TASK DETAILS: Give back every entry in full, exactly as it reads.

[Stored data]
+===+
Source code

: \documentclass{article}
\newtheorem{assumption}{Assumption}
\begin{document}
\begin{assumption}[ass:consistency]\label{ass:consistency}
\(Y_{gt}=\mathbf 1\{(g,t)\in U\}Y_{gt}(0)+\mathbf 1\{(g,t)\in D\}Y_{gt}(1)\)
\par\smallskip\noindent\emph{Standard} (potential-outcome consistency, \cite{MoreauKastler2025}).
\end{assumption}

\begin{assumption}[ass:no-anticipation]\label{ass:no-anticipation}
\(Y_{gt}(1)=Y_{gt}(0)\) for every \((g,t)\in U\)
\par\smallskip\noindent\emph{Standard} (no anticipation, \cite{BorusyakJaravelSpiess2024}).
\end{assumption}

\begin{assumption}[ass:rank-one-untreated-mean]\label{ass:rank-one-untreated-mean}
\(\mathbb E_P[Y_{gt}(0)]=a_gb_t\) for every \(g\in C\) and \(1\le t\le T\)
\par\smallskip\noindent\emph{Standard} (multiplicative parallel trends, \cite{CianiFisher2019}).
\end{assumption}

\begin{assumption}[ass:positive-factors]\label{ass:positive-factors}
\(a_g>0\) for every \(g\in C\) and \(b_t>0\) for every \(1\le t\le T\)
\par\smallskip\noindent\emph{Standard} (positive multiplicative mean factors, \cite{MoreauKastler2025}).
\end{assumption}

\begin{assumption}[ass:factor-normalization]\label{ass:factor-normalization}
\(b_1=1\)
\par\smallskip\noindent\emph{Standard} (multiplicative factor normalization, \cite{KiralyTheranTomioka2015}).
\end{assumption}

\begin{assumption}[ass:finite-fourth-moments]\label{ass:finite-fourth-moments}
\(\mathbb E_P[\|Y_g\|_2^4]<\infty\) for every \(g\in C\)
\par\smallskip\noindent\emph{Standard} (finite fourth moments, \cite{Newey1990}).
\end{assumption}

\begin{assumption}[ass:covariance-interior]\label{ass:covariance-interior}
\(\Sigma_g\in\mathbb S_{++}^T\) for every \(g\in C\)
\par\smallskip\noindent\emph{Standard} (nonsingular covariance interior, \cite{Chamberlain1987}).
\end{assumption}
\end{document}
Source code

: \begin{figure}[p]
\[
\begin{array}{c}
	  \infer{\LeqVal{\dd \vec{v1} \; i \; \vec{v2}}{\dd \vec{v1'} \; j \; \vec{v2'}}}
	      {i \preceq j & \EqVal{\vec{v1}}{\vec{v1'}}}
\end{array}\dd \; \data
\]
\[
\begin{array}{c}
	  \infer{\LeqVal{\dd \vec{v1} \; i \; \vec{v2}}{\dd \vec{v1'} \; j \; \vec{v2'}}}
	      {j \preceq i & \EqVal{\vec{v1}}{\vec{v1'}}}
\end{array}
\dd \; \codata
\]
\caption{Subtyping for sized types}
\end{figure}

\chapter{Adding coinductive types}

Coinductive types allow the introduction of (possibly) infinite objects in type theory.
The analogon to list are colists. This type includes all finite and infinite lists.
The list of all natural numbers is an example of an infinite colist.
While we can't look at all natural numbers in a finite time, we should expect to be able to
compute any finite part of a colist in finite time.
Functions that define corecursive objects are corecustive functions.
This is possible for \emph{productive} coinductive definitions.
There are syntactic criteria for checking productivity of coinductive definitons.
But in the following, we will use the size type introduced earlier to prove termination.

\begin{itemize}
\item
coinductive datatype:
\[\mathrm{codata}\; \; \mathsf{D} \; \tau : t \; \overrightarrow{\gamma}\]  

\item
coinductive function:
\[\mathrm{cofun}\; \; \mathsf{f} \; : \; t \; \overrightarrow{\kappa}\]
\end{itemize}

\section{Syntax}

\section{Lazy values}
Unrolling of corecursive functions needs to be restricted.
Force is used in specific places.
+===+
RESULT OF THIS EXERCISE:
Source code

: \documentclass{article}
\newtheorem{assumption}{Assumption}
\begin{document}
\begin{assumption}[ass:consistency]\label{ass:consistency}
\(Y_{gt}=\mathbf 1\{(g,t)\in U\}Y_{gt}(0)+\mathbf 1\{(g,t)\in D\}Y_{gt}(1)\)
\par\smallskip\noindent\emph{Standard} (potential-outcome consistency, \cite{MoreauKastler2025}).
\end{assumption}

\begin{assumption}[ass:no-anticipation]\label{ass:no-anticipation}
\(Y_{gt}(1)=Y_{gt}(0)\) for every \((g,t)\in U\)
\par\smallskip\noindent\emph{Standard} (no anticipation, \cite{BorusyakJaravelSpiess2024}).
\end{assumption}

\begin{assumption}[ass:rank-one-untreated-mean]\label{ass:rank-one-untreated-mean}
\(\mathbb E_P[Y_{gt}(0)]=a_gb_t\) for every \(g\in C\) and \(1\le t\le T\)
\par\smallskip\noindent\emph{Standard} (multiplicative parallel trends, \cite{CianiFisher2019}).
\end{assumption}

\begin{assumption}[ass:positive-factors]\label{ass:positive-factors}
\(a_g>0\) for every \(g\in C\) and \(b_t>0\) for every \(1\le t\le T\)
\par\smallskip\noindent\emph{Standard} (positive multiplicative mean factors, \cite{MoreauKastler2025}).
\end{assumption}

\begin{assumption}[ass:factor-normalization]\label{ass:factor-normalization}
\(b_1=1\)
\par\smallskip\noindent\emph{Standard} (multiplicative factor normalization, \cite{KiralyTheranTomioka2015}).
\end{assumption}

\begin{assumption}[ass:finite-fourth-moments]\label{ass:finite-fourth-moments}
\(\mathbb E_P[\|Y_g\|_2^4]<\infty\) for every \(g\in C\)
\par\smallskip\noindent\emph{Standard} (finite fourth moments, \cite{Newey1990}).
\end{assumption}

\begin{assumption}[ass:covariance-interior]\label{ass:covariance-interior}
\(\Sigma_g\in\mathbb S_{++}^T\) for every \(g\in C\)
\par\smallskip\noindent\emph{Standard} (nonsingular covariance interior, \cite{Chamberlain1987}).
\end{assumption}
\end{document}
Source code

: \begin{figure}[p]
\[
\begin{array}{c}
	  \infer{\LeqVal{\dd \vec{v1} \; i \; \vec{v2}}{\dd \vec{v1'} \; j \; \vec{v2'}}}
	      {i \preceq j & \EqVal{\vec{v1}}{\vec{v1'}}}
\end{array}\dd \; \data
\]
\[
\begin{array}{c}
	  \infer{\LeqVal{\dd \vec{v1} \; i \; \vec{v2}}{\dd \vec{v1'} \; j \; \vec{v2'}}}
	      {j \preceq i & \EqVal{\vec{v1}}{\vec{v1'}}}
\end{array}
\dd \; \codata
\]
\caption{Subtyping for sized types}
\end{figure}

\chapter{Adding coinductive types}

Coinductive types allow the introduction of (possibly) infinite objects in type theory.
The analogon to list are colists. This type includes all finite and infinite lists.
The list of all natural numbers is an example of an infinite colist.
While we can't look at all natural numbers in a finite time, we should expect to be able to
compute any finite part of a colist in finite time.
Functions that define corecursive objects are corecustive functions.
This is possible for \emph{productive} coinductive definitions.
There are syntactic criteria for checking productivity of coinductive definitons.
But in the following, we will use the size type introduced earlier to prove termination.

\begin{itemize}
\item
coinductive datatype:
\[\mathrm{codata}\; \; \mathsf{D} \; \tau : t \; \overrightarrow{\gamma}\]  

\item
coinductive function:
\[\mathrm{cofun}\; \; \mathsf{f} \; : \; t \; \overrightarrow{\kappa}\]
\end{itemize}

\section{Syntax}

\section{Lazy values}
Unrolling of corecursive functions needs to be restricted.
Force is used in specific places.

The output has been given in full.